Extracted records

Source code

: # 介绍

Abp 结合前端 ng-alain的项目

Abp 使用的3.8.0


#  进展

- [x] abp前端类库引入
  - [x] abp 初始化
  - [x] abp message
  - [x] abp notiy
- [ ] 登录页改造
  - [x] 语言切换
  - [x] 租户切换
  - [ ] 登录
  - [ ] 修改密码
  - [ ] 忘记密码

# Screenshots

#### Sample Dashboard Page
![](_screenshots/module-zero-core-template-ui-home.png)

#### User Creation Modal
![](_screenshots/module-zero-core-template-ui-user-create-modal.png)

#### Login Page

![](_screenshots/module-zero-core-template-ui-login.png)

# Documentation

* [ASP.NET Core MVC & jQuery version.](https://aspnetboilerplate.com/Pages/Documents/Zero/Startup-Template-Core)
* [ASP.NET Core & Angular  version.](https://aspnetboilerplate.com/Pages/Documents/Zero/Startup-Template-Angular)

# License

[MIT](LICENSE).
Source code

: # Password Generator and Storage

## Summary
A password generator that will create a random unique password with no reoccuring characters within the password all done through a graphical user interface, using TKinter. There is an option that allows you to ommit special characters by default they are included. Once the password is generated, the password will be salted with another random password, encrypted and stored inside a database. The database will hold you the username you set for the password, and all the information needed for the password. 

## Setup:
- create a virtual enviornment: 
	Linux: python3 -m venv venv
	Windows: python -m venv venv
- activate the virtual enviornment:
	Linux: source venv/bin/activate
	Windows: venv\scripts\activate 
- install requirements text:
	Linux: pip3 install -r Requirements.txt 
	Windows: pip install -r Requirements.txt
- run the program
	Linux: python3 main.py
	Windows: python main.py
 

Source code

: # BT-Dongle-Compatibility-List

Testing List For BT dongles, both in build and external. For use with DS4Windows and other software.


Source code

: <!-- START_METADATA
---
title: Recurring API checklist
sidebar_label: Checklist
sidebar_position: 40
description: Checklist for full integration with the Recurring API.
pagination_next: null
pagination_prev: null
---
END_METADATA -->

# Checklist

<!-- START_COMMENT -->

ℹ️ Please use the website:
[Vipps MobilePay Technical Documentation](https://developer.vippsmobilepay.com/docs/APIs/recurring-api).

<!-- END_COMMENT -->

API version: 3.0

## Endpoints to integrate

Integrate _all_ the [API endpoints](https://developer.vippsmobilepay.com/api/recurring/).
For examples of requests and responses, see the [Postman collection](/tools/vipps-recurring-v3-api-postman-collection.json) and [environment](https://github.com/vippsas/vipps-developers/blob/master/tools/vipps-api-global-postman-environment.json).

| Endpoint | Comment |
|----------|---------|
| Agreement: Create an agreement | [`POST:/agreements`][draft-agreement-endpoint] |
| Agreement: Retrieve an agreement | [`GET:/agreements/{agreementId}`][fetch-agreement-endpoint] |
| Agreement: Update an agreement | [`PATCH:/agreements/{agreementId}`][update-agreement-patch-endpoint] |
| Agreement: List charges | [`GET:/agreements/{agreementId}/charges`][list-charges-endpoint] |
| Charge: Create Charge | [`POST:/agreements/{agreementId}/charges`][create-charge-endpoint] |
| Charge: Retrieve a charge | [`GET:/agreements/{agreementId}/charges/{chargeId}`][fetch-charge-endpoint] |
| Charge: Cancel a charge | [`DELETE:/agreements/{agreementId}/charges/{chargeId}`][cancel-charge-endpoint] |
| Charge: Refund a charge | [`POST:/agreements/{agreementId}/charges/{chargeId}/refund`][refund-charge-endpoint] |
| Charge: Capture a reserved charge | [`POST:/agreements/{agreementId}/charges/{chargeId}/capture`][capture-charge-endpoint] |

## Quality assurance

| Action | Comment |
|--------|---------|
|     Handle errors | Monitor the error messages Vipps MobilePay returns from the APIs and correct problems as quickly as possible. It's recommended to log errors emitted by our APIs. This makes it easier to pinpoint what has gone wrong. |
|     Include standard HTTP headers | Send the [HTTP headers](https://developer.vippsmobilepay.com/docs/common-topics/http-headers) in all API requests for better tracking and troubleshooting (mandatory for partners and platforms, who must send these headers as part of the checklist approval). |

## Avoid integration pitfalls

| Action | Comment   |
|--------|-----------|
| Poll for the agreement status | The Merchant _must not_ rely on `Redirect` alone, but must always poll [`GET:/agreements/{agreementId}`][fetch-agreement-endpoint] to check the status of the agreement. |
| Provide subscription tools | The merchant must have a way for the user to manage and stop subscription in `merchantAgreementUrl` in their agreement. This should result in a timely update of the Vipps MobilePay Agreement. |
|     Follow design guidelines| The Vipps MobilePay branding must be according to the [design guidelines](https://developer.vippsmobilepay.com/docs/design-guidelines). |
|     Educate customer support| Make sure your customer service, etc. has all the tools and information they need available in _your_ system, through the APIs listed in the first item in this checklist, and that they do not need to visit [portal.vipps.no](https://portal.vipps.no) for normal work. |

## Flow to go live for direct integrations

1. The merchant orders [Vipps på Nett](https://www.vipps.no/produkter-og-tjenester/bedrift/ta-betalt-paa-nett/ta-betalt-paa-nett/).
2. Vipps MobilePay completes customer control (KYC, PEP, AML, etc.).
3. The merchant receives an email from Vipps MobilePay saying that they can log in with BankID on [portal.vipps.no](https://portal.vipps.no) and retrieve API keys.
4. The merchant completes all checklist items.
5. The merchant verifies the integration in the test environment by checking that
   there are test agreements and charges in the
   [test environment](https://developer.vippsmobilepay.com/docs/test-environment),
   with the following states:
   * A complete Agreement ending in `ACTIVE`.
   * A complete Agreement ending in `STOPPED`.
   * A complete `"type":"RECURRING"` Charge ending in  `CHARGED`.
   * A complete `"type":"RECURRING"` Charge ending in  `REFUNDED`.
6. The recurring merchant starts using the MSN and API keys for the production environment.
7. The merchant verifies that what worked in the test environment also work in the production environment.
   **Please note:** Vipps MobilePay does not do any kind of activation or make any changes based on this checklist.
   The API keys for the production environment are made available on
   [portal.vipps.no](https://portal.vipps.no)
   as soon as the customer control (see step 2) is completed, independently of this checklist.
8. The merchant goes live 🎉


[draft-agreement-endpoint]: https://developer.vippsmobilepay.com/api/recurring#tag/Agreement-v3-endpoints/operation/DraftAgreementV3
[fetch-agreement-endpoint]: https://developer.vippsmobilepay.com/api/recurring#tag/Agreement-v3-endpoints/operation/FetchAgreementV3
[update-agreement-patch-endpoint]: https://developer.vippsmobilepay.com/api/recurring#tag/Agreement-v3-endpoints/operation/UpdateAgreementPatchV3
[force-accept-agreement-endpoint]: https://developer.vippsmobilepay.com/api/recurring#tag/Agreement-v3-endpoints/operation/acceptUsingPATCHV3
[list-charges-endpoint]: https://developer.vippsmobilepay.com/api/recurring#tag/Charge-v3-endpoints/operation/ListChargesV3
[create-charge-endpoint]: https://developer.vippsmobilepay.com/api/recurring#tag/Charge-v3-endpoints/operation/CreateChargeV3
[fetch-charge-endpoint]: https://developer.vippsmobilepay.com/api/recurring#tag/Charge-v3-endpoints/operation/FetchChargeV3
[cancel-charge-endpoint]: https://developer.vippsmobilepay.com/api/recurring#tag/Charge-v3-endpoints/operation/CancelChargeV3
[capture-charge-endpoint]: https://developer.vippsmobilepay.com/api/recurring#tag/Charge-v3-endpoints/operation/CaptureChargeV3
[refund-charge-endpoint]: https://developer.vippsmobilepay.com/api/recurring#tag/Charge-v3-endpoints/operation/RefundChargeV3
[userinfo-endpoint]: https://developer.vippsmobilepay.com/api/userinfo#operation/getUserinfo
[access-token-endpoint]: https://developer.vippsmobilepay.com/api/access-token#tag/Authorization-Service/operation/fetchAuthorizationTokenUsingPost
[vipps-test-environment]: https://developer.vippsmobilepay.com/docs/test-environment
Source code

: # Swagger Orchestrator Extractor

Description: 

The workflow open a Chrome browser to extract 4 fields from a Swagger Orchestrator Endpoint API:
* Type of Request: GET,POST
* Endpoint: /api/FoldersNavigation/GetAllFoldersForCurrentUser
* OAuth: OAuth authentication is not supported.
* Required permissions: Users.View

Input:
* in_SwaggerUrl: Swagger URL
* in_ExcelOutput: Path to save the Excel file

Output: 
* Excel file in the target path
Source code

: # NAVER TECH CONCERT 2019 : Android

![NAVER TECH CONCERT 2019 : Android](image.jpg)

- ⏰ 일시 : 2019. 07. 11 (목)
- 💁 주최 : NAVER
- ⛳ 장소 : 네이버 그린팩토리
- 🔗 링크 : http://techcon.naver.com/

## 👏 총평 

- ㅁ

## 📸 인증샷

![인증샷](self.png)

[What the exercise asks]
If a line of the data contains "CONCERT", it counts; report the number of such lines and nothing else.

[Result]
2